Two results stand out. First, Google and Facebook dominate this world not just in terms of absolute numbers but also in terms of relative dominance compared with other large internet companies and traditional US competitors as well as newer Chinese ones. They are not just highly present but in terms of co-occurrence they even define the distribution of the neighborhoods for most apps. Google and Facebook also relate most directly to each other. As we rank co-occurrence per frequency, we have to go all the way down to rank 47 to find the first co-occurrence pair that does not include Google or Facebook. Our results have thus shown that Google and Facebook are also heavily technically integrated. Their services commonly co-occur in apps. Beyond their competition they also depend on each other technically.
Second, monetization intentions dominate in the app world. For Facebook, its dominance through mobile SDKs has become so important because as of the third-quarter of 2019, 90% of its advertising revenue came from the mobile ecosystem (Clement, 2020). As we subtracted the dominant Google and Facebook from our SDK co-occurrence considerations, the other stand-out SDKs are seeking to differentiate themselves by providing niche or competing monetization services. These exist outside the expanding closed infrastructures of the dominant platforms. Subsequently, given that SDKs have direct access to the data generated by users on their mobile devices, many new stars are seeking to carve out their own areas of specialization and compete against large infrastructural monopolies. As we controlled for the overall number of appearances, we could see that services like Appodeal seem to have attracted the interest of other SDKs. Over the next few years, this industry will both consolidate and expand, but Appodeal seems to have already worked out a good niche for itself. Our methodology thus enabled us not just to detect existing platform dominations but also rising stars. It will be interesting to observe these developments in the near future.
We have started with the idea to look at platforms from the point of view of technical integration. Compared with the dominant view of them in the critical literature as all-controlling economic monopolies, this view has allowed us to find out how even the largest platforms depend on the technical productions of others. We suspect that this high level of technical integration of the global app ecosystem will provide a stumbling block for any attempts to split the internet, as, for example, the current US administration’s attempts to remove Chinese influences. Although we found the reach of Tencent, Alibaba, and so on currently limited, they have left a clear trace in the service assemblages. They will be difficult to remove from the technical integration of apps.
At the same time, platformization through service de- and recomposition also enforces the power of existing monopolies, as a new type of platform power emerges. Those platforms are the most powerful ones that are able to generate services through their SDKs the other digital industries cannot do without anymore, as they depend on them to make profits. There are other powerful service collections, which are those that manage to align themselves with the most powerful ones. Power lies here with those platforms that allow for the growth of the whole ecosystem of apps. These are with Google and Facebook not surprising candidates, but we could also define the scale of their dominance as we compared them with other internet giants. Not all platforms are the same here. On this microlevel of platform power, it is more difficult to change existing associations and relations quickly. Even the Chinese giants seem to still be lacking behind.

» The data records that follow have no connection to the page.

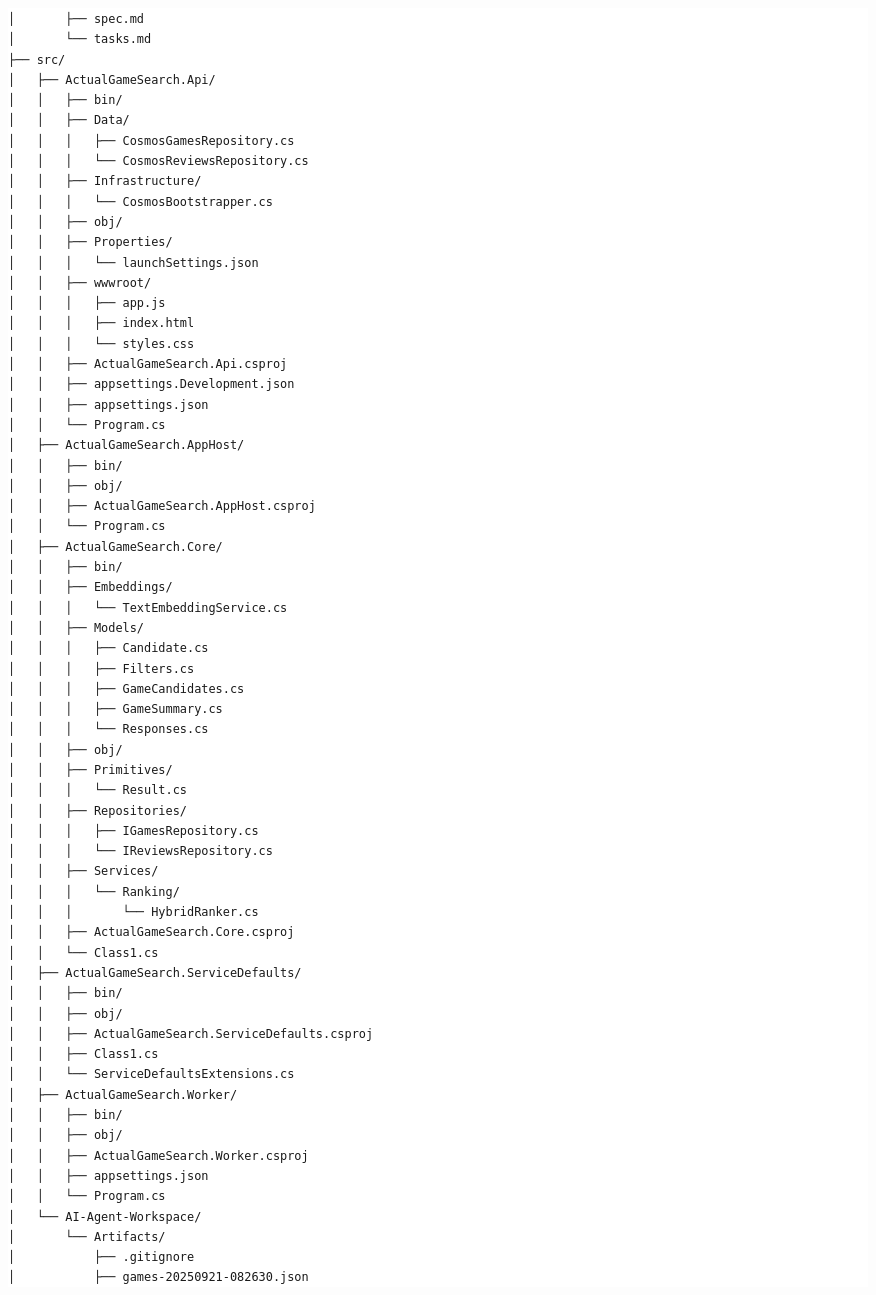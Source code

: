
 ```sh
│       ├── spec.md
│       └── tasks.md
├── src/
│   ├── ActualGameSearch.Api/
│   │   ├── bin/
│   │   ├── Data/
│   │   │   ├── CosmosGamesRepository.cs
│   │   │   └── CosmosReviewsRepository.cs
│   │   ├── Infrastructure/
│   │   │   └── CosmosBootstrapper.cs
│   │   ├── obj/
│   │   ├── Properties/
│   │   │   └── launchSettings.json
│   │   ├── wwwroot/
│   │   │   ├── app.js
│   │   │   ├── index.html
│   │   │   └── styles.css
│   │   ├── ActualGameSearch.Api.csproj
│   │   ├── appsettings.Development.json
│   │   ├── appsettings.json
│   │   └── Program.cs
│   ├── ActualGameSearch.AppHost/
│   │   ├── bin/
│   │   ├── obj/
│   │   ├── ActualGameSearch.AppHost.csproj
│   │   └── Program.cs
│   ├── ActualGameSearch.Core/
│   │   ├── bin/
│   │   ├── Embeddings/
│   │   │   └── TextEmbeddingService.cs
│   │   ├── Models/
│   │   │   ├── Candidate.cs
│   │   │   ├── Filters.cs
│   │   │   ├── GameCandidates.cs
│   │   │   ├── GameSummary.cs
│   │   │   └── Responses.cs
│   │   ├── obj/
│   │   ├── Primitives/
│   │   │   └── Result.cs
│   │   ├── Repositories/
│   │   │   ├── IGamesRepository.cs
│   │   │   └── IReviewsRepository.cs
│   │   ├── Services/
│   │   │   └── Ranking/
│   │   │       └── HybridRanker.cs
│   │   ├── ActualGameSearch.Core.csproj
│   │   └── Class1.cs
│   ├── ActualGameSearch.ServiceDefaults/
│   │   ├── bin/
│   │   ├── obj/
│   │   ├── ActualGameSearch.ServiceDefaults.csproj
│   │   ├── Class1.cs
│   │   └── ServiceDefaultsExtensions.cs
│   ├── ActualGameSearch.Worker/
│   │   ├── bin/
│   │   ├── obj/
│   │   ├── ActualGameSearch.Worker.csproj
│   │   ├── appsettings.json
│   │   └── Program.cs
│   └── AI-Agent-Workspace/
│       └── Artifacts/
│           ├── .gitignore
│           ├── games-20250921-082630.json
```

Declaration of Conflicting Interests

The author(s) declared no potential conflicts of interest with respect to the research, authorship, and/or publication of this article.

Funding

The author(s) disclosed receipt of the following financial support for the research, authorship, and/or publication of this article: Parts of this work were supported by the Arts and Humanities Research Council (Grant No. AH/R008477/1).

ORCID iD

References

Anderson S., Blanke T. (2015). Infrastructure as intermeditation–from archives to research infrastructures. Journal of Documentation, 71(6), 1183–1202.
Appodeal. (2020). What’s in store for Appodeal in 2020? —Appodeal intelligent ad mediation. https://www.appodeal.com/home/blog/2020-product-roadmap/
Aradau C., Blanke T., Greenway G. (2019). Acts of digital parasitism: Hacking, humanitarian apps and platformisation. New Media & Society, 21(11–12), 2548–2565.
Baldassarri D. (2009). Collective action. In Hedström P., Bearman P. (Eds.), Handbook of analytical sociology (pp. 391–417). Oxford University Press.
Binns R., Van Kleek M., Veale M., Lyngs U., Zhao J., Shadbolt N. (2018). “It’s reducing a human being to a percentage”: Perceptions of justice in algorithmic decisions. In Proceedings of the 2018 CHI conference on human factors in computing systems, CHI ’18 (pp. 1–14). Association for Computing Machinery.
Blanke T. (2014). Digital asset ecosystems: Rethinking crowds and cloud. Elsevier.
Blanke T., Aradau C. (2019). Computational genealogy: Continuities and discontinuities in the political rhetoric of US presidents. Historical Methods: A Journal of Quantitative and Interdisciplinary History. https://doi.org/10.1080/01615440.2019.1684859
Blanke T., Greenway G., Pybus J., Cote M. (2014). Mining mobile youth cultures. In IEEE international conference on big data (big data) (pp. 14–17). IEEE Computer Society.
Bratton B. H. (2015). The stack. MIT Press.
Braun J. (2013). Building the infrastructures of connected viewing. In Sanson K., Holt J. (Eds.), Connected viewing: Selling, streaming, & sharing media in the digital age (pp. 124–143). Routledge.
Burnap P., Williams M. L., Sloan L., Rana O., Housley W., Edwards A., Knight V., Procter R., Voss A. (2014). Tweeting the terror: Modelling the social media reaction to the Woolwich terrorist attack. Social Network Analysis and Mining, 4(1), 206.
Clement J. (2020). Facebook: Mobile ad revenue share per quarter 2019. Statista. https://www.statista.com/statistics/999580/share-of-mobile-facebook-ad-revenue-quarter/
Coté M., Pybus J. (2016). ‘Simondon on datafication. A techno-cultural method’. Digital Culture & Society, 2(2), 75–91. https://doi.org/10.14361/dcs-2016-0206
Dance G. J. X., LaForgia M., Confessore N. (2018). As Facebook raised a privacy wall, it carved an opening for tech giants. The New York Times. https://www.nytimes.com/2018/12/18/technology/facebook-privacy.html
Datadog. (2018). Airbnb’s journey to a service-oriented architecture at 1,000-engineer scale. https://www.datadoghq.com/videos/airbnbs-journey-to-service-oriented-architecture-at-1000-engineer-scale/
Exodus Privacy. (2020). Exodus privacy. https://exodus-privacy.eu.org/en/
Fuhse J. A. (2015). Theorizing social networks: The relational sociology of and around Harrison white. International Review of Sociology, 25(1), 15–44. https://doi.org/10.1080/03906701.2014.997968
Gillespie T. (2018). Custodians of the internet: Platforms, content moderation, and the hidden decisions that shape social media. Yale University Press.
Harris Z. S. (1957). Co-occurrence and transformation in linguistic structure. Language, 33(3), 283–340.
Hellsten I., Leydesdorff L. (2020). Automated analysis of actor–topic networks on twitter: New approaches to the analysis of socio-semantic networks. Journal of the Association for Information Science and Technology, 71(1), 3–15.
Helmond A. (2015). The platformization of the web: Making web data platform ready. Social Media+ Society, 1(2), 2056305115603080.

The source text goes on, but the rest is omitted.